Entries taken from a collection
········

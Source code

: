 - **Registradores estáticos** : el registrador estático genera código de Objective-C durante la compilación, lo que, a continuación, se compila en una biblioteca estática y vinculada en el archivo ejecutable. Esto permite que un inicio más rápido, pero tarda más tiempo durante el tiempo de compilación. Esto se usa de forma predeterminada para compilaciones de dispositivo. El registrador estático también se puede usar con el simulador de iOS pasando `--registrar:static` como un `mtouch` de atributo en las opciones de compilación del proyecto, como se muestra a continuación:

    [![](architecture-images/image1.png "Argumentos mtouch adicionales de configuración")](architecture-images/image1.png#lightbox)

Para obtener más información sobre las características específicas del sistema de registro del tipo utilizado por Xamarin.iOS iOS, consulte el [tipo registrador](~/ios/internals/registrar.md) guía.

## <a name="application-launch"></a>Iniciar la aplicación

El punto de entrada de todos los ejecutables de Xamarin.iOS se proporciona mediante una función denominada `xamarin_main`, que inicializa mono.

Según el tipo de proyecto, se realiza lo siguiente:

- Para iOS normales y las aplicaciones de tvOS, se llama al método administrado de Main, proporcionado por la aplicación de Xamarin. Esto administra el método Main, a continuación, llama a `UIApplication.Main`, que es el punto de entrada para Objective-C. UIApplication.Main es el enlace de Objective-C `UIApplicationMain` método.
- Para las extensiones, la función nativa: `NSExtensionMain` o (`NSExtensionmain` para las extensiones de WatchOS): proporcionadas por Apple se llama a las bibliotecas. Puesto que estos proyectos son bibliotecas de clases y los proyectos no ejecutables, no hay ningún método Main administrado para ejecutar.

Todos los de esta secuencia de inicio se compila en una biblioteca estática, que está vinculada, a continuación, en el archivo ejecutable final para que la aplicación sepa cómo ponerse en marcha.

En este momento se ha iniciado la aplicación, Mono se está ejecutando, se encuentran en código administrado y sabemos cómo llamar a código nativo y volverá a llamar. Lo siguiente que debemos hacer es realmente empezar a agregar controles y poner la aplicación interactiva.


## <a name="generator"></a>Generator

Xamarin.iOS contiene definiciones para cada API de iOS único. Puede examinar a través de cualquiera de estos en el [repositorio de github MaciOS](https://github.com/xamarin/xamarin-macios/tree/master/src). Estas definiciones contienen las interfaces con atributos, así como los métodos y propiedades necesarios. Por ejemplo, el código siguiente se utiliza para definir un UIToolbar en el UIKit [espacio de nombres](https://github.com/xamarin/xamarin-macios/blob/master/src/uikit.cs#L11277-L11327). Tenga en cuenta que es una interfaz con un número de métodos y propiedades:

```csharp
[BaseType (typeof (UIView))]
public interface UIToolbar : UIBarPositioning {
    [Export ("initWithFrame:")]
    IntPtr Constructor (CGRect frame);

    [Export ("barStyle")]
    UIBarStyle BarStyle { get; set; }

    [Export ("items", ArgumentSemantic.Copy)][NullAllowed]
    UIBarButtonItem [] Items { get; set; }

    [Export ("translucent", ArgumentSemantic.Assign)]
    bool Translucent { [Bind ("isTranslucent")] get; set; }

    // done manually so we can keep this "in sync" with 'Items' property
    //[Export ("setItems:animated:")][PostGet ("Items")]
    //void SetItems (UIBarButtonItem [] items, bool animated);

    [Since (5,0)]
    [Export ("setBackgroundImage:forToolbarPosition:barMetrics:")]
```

········

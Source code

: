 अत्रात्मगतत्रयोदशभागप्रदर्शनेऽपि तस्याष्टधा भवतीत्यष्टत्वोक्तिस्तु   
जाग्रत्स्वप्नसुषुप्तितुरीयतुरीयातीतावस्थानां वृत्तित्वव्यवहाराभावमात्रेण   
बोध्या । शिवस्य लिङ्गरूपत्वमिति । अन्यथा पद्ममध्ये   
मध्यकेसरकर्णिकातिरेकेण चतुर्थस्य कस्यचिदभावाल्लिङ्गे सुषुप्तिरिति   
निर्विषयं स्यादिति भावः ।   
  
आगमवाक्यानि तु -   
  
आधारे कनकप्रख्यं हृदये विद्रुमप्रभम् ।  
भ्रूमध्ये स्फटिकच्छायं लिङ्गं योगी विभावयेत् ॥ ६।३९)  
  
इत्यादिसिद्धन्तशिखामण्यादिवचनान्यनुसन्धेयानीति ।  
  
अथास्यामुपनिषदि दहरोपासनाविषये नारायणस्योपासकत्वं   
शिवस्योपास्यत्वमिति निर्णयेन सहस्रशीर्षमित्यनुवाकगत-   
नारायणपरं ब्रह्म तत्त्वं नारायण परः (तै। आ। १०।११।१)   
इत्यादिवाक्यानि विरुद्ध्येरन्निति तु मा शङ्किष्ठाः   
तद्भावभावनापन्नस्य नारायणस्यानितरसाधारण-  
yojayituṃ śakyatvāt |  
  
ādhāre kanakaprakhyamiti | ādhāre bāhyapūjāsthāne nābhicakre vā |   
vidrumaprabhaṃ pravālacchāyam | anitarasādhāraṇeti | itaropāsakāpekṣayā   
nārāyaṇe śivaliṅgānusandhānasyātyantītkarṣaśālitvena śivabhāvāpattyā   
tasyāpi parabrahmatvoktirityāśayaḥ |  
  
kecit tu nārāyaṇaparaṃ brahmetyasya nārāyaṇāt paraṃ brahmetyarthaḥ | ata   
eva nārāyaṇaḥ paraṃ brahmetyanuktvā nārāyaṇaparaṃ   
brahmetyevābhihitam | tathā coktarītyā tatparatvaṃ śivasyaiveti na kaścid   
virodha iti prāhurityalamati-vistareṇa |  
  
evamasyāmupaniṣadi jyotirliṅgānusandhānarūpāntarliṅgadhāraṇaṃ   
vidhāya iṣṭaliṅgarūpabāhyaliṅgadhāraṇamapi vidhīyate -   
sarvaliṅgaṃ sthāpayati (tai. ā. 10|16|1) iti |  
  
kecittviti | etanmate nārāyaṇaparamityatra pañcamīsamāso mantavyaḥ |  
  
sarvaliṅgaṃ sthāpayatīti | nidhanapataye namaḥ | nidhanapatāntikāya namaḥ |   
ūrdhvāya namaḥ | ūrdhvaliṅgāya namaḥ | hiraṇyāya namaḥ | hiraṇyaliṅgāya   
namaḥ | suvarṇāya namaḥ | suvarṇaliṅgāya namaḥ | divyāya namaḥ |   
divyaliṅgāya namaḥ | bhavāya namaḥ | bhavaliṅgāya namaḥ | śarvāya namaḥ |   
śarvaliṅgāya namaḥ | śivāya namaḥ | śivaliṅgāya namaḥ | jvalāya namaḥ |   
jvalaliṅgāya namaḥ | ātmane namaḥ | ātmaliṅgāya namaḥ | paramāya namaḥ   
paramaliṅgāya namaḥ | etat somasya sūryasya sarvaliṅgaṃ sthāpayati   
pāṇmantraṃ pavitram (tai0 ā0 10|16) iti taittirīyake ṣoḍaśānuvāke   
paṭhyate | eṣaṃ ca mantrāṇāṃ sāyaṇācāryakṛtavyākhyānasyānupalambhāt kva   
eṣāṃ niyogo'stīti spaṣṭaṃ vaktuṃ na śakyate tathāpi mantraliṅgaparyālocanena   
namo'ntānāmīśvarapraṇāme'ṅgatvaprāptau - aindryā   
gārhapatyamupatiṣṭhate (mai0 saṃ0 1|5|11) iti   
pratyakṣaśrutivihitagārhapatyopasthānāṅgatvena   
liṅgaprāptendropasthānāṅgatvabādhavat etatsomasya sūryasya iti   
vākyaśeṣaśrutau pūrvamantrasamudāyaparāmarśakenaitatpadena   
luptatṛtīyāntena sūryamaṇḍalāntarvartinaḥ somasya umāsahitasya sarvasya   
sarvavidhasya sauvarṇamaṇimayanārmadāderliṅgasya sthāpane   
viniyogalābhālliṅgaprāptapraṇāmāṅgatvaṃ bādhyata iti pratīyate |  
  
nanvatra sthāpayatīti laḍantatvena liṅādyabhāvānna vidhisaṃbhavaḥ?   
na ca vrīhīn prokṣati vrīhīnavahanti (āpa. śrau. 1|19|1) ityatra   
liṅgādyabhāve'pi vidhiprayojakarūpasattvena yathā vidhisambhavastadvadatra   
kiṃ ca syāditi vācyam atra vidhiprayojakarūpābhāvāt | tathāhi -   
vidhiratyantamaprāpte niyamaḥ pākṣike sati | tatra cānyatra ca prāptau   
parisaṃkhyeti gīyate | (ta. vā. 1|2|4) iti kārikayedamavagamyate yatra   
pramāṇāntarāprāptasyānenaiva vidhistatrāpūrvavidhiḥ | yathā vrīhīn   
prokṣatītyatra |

········

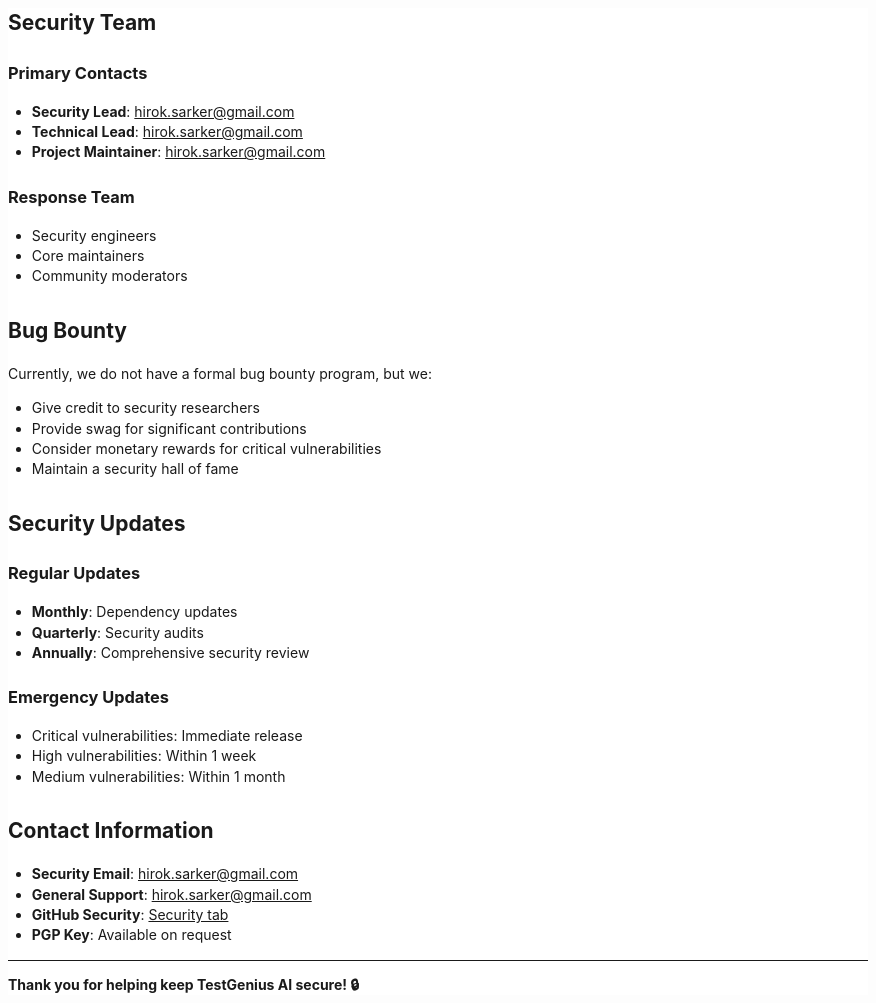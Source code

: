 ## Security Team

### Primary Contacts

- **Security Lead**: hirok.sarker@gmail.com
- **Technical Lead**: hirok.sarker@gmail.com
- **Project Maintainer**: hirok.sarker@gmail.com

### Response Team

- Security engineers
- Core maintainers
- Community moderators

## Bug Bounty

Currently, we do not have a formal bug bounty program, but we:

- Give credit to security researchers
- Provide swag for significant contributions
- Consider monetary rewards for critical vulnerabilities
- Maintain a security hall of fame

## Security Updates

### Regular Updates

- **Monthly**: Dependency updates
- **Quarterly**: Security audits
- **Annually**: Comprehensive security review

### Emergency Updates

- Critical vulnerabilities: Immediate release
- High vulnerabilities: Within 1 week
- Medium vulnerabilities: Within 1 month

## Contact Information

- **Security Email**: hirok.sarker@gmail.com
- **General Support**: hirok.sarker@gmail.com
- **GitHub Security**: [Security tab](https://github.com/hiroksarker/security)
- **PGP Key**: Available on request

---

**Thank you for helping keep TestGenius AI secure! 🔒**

········

Work to complete: Would you copy out exactly the lines above that start at the one containing "- **Security Email**: hirok.sarker@gmail.com" and end at the one containing "AI secure! 🔒**", inclusive?

Response below:
- **Security Email**: hirok.sarker@gmail.com
- **General Support**: hirok.sarker@gmail.com
- **GitHub Security**: [Security tab](https://github.com/hiroksarker/security)
- **PGP Key**: Available on request

---

**Thank you for helping keep TestGenius AI secure! 🔒**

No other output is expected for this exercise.